What is Open Interest : Open Interest (OI) is the number of outstanding contracts (which have not been closed) that remain for an expiration month. Open Interest only applies to futures and option trading.

When fresh contracts are executed, that did not previously exist, futures or option open interest will increase.
This means that a investor "A" must take a long position and a investor "B" must take a short position in their trade.

## Change in Open Interest of Nifty

Concept of Open Interest

When it comes to open interest, each derivatives expiry starts with the same number of contracts – ZERO.
A new futures and option contract expiration month is opened for trading. Currently, no one has bought or sold a contract in futures or option segment.

A Investor ("A") buys a Nifty option contract, but in order for this to happen, someone will have to execute their trade in sell side. Therefore, for every buyer there is an equal and opposite seller (Investor "B"). When this transaction occurs, the nifty option open interest is increased from zero to one. There is now one contract outstanding for the expiration.

Investor ("C") decides to sell a option contract and subsequently another Investor ("D") has to buy that option contract, therefore open interest is now at two.

Now Investor ("A") executes their trade and sells his/her nifty option contract. Investor ("C") decides to buy back his/her short option contract.
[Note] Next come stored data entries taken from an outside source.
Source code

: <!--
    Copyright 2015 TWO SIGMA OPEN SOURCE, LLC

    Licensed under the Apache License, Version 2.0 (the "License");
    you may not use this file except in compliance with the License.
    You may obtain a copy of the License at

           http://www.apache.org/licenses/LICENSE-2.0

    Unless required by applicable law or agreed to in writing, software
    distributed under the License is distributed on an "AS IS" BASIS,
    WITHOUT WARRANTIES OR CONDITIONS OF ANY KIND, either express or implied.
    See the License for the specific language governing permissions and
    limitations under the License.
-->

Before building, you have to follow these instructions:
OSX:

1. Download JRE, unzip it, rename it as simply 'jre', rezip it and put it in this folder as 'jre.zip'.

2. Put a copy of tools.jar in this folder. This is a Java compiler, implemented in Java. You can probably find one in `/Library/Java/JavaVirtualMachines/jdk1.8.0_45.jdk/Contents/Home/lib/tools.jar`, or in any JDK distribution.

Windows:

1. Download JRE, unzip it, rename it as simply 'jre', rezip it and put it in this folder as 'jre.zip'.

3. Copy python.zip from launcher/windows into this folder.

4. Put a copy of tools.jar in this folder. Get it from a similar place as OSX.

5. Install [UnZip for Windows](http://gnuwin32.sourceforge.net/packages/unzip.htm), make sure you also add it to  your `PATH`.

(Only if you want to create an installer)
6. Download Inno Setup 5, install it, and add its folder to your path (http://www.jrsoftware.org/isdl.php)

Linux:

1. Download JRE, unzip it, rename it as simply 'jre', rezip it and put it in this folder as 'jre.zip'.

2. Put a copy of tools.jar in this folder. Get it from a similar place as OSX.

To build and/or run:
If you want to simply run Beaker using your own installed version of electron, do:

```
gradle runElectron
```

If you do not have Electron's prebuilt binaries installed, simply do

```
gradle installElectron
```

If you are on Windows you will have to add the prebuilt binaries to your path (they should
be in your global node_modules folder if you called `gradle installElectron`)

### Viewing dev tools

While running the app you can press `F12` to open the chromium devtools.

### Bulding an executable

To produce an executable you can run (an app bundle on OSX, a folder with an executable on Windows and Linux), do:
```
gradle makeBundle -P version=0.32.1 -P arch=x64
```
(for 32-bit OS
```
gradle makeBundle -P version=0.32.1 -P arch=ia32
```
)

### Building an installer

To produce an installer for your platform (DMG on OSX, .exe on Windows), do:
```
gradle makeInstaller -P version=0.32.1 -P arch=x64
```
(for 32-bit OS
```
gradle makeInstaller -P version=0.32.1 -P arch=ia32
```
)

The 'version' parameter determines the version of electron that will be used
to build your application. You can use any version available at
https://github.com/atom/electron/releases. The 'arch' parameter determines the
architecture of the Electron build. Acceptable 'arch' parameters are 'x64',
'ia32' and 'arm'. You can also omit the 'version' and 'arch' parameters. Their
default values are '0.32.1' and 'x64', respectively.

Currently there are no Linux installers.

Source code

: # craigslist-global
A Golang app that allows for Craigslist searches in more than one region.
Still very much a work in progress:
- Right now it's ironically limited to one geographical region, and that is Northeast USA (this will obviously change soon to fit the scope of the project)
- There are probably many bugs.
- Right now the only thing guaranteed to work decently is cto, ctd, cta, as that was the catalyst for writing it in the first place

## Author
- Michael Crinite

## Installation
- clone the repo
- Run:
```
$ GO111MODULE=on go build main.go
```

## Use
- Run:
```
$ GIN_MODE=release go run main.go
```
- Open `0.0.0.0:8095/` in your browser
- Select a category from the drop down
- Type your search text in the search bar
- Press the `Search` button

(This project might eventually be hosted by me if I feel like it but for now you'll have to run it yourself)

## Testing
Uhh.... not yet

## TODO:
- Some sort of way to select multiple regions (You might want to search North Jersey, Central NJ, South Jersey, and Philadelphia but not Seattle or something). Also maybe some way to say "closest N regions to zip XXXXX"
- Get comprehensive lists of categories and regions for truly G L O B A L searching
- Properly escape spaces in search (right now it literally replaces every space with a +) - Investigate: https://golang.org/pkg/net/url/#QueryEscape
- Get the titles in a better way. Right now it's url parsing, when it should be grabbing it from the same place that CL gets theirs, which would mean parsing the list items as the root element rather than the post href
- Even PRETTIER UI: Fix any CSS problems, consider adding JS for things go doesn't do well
After the transaction takes place, Investor ("A") and ("C") no longer owns a option contract. Effectively, the open interest for nifty option has one less option contract outstanding. Now the option open interest went down to one.

What is Strike Price

In options trading, the strike price is the fixed price at which the underlying stock or index can be bought or sold under the terms of an option contract.
For instance, if spot price is 6029, then strike price may be 5900, 5950, 6000, 6050, 6100.
Some trader refer to the strike price as the exercise price.